● **WORK INSTRUCTIONS**
What is needed is an exact copy of every entry below, minus the images.

----- DATA EXTRACT

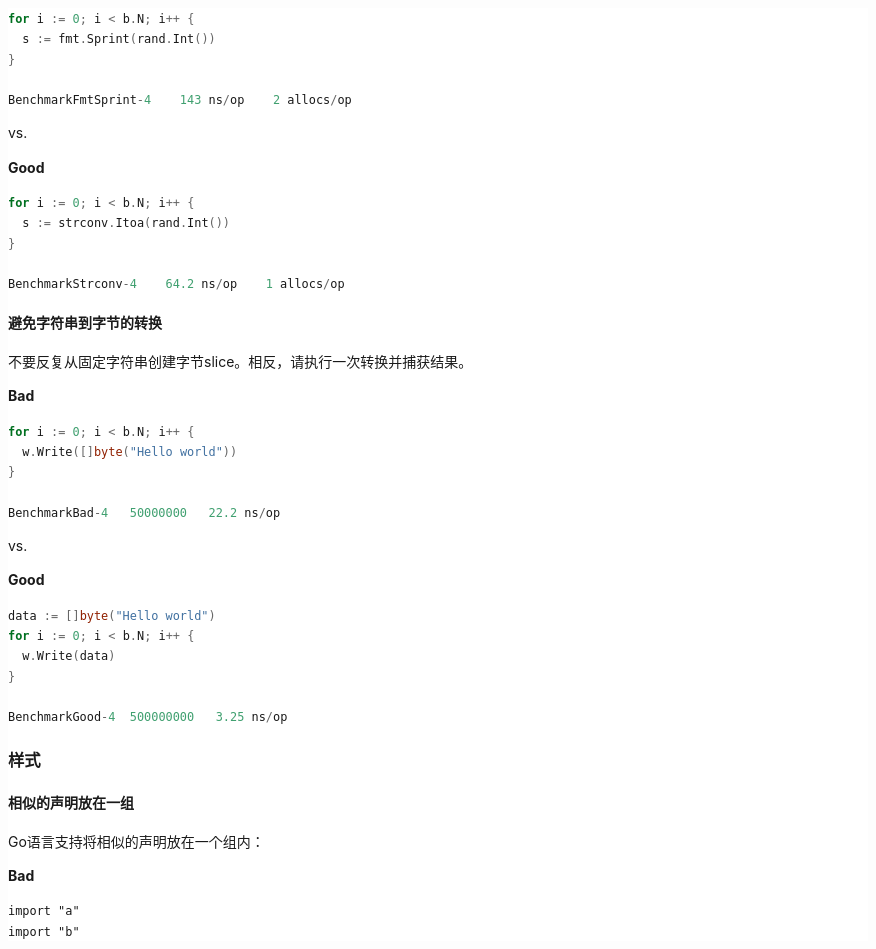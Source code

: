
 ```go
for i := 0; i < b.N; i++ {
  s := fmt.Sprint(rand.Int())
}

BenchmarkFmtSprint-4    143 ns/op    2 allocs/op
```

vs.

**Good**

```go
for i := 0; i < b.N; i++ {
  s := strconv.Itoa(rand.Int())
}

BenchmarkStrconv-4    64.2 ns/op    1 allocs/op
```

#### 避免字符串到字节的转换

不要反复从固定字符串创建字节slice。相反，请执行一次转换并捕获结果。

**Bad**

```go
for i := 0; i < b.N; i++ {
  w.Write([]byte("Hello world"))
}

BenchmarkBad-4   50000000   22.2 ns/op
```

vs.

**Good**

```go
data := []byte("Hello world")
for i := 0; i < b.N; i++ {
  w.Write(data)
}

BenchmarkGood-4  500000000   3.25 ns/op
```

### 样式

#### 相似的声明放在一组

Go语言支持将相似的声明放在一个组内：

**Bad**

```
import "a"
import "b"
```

----------

● **ANSWER TO THIS PROBLEM**
Source code

:
 ```go
for i := 0; i < b.N; i++ {
  s := fmt.Sprint(rand.Int())
}

BenchmarkFmtSprint-4    143 ns/op    2 allocs/op
```

vs.

**Good**

```go
for i := 0; i < b.N; i++ {
  s := strconv.Itoa(rand.Int())
}

BenchmarkStrconv-4    64.2 ns/op    1 allocs/op
```

#### 避免字符串到字节的转换

不要反复从固定字符串创建字节slice。相反，请执行一次转换并捕获结果。

**Bad**

```go
for i := 0; i < b.N; i++ {
  w.Write([]byte("Hello world"))
}

BenchmarkBad-4   50000000   22.2 ns/op
```

vs.

**Good**

```go
data := []byte("Hello world")
for i := 0; i < b.N; i++ {
  w.Write(data)
}

BenchmarkGood-4  500000000   3.25 ns/op
```

### 样式

#### 相似的声明放在一组

Go语言支持将相似的声明放在一个组内：

**Bad**

```
import "a"
import "b"
```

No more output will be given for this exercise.